Richter, after making an exact and detailed report to Henningay, Jr., visited the opera, banked certain money he had made on the round-passage, then went south to his daughter’s home. He found trouble in the house; Hylda, his daughter, had a heart affair with a marine electrician, Gathright by name, a young man with a meager wage and unbounded ambition.
Through the Seven Seas, from the time of his Bavarian wife’s death, from cancer of the breast, Richter, chief engineer of the Seriphus, had sweated, slaved, saved and smuggled contraband from port in order to say:
“This is my daughter! Look at her!”
Now, as Richter discovered, Hylda, twenty-seven years of age, somewhat prim and musical, had given her promise to an electrician whom the engineer believed was not fit to dust her shoes. Richter, used to breaking and thrashing coolie oilers, ordered Gathright from the house and locked up his daughter.

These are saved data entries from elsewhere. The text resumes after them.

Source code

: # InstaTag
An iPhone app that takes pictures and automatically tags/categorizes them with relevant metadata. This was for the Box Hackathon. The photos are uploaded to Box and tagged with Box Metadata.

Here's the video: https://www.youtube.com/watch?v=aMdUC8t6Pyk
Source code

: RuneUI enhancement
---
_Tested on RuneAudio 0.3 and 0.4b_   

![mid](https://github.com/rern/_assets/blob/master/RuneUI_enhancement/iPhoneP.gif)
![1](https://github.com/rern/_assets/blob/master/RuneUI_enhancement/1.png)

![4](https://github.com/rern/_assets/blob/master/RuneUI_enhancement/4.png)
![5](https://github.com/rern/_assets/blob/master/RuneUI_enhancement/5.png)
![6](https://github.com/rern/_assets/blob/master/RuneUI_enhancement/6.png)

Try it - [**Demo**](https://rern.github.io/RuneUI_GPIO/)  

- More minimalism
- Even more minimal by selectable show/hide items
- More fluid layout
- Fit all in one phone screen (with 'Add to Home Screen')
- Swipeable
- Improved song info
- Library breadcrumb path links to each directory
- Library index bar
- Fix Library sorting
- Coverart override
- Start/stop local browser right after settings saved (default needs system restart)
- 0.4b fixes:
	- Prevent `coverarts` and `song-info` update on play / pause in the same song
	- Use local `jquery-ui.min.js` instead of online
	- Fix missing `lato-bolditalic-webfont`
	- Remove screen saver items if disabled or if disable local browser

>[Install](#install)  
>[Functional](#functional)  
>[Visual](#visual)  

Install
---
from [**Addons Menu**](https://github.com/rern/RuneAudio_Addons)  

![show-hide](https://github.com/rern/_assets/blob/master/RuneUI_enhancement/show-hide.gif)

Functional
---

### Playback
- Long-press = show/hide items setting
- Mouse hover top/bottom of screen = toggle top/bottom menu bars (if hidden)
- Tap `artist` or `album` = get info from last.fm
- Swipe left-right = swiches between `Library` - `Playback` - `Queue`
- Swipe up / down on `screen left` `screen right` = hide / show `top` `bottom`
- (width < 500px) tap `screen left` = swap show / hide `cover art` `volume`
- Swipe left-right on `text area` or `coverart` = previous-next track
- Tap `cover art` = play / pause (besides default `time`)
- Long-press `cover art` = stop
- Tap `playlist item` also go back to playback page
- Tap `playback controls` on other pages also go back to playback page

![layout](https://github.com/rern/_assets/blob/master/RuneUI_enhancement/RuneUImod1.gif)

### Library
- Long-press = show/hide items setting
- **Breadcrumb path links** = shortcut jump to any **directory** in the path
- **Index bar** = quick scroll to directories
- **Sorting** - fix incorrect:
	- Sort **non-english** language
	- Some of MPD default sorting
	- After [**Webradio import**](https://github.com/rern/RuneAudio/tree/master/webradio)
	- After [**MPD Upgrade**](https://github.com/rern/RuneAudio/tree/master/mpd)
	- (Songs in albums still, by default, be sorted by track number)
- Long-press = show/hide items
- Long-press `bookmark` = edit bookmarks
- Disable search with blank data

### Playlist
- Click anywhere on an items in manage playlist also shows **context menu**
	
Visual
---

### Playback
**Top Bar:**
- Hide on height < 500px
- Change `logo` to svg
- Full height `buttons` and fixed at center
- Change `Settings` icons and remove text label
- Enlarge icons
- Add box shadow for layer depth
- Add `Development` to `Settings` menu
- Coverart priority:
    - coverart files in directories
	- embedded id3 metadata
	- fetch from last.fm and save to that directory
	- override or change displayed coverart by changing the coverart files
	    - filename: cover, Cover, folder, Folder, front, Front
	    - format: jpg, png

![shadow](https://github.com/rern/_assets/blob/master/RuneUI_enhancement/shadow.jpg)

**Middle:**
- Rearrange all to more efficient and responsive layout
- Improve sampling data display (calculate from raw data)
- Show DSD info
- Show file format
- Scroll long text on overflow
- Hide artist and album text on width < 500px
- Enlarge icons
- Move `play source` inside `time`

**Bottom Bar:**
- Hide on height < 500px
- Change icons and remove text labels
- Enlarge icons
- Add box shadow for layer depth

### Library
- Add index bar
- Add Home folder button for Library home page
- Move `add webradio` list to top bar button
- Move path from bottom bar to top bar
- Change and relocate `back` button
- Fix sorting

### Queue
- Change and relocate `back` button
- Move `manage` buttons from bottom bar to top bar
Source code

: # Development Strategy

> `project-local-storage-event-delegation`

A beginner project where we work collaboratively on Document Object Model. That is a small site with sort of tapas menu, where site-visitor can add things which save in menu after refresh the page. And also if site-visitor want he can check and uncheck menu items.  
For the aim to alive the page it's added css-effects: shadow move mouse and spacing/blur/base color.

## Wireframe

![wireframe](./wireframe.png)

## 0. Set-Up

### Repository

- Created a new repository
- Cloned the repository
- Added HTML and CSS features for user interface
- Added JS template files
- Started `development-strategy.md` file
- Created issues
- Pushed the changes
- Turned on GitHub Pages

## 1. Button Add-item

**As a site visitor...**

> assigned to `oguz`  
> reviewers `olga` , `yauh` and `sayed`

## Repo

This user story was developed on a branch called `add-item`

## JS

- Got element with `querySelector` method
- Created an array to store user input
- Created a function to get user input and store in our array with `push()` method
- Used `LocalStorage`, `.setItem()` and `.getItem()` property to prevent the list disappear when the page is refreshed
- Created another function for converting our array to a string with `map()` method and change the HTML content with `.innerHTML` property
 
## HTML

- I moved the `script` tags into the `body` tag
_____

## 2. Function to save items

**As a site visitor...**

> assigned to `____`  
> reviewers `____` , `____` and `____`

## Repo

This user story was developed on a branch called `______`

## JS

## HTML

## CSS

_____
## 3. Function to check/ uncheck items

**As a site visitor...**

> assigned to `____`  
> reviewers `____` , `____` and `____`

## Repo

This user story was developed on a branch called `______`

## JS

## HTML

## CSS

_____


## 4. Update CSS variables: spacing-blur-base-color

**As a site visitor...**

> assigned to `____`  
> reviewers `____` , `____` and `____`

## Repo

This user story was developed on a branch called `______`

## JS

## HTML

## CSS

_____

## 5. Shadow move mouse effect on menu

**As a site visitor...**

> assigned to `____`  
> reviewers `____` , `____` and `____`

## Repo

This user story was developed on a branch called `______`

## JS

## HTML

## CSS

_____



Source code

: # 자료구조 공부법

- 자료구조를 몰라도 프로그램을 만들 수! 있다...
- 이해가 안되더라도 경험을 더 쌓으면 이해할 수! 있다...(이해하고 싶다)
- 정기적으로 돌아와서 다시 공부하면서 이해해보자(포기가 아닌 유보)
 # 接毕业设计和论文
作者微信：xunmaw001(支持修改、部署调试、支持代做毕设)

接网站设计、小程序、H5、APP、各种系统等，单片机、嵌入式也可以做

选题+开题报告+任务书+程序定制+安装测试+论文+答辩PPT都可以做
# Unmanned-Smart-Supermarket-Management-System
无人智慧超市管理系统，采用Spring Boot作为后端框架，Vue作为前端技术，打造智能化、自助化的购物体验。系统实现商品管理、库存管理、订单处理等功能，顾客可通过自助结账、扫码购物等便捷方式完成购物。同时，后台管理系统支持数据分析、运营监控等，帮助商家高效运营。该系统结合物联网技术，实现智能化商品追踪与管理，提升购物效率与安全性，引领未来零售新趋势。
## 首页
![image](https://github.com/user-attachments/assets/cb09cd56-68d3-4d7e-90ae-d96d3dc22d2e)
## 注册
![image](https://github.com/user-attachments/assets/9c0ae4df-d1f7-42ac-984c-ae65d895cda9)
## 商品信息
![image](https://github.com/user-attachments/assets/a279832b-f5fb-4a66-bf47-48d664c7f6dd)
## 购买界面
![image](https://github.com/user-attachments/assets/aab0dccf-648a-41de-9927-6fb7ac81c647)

She cried for seven days. Gathright was seen in town. Richter’s rage gave way to an engineer’s calculation.
“What for I study in University and college? Why do I hold certificates? I fix Gathright!”
No oil was smoother than Richter’s well-laid plan; he sent Hylda away and met Gathright.
“All right about my daughter,” he told the electrician. “You go one voyage with me—we’ll see Henningay—I’ll fix you up so that you can draw one hundred and fifty dollars in wage, with a rating as electrician aboard the Seriphus.”
Gathright went with Richter to San Francisco. They recrossed the Bay, without seeing Henningay, Jr., and, at dusk, climbed over the shoring timbers and went aboard the Seriphus. Richter’s voice awoke echoes in the deserted ship and dry-dock:
“Come, I show you my dynamo and motors. We go to the boiler-room first, where the pumps are.”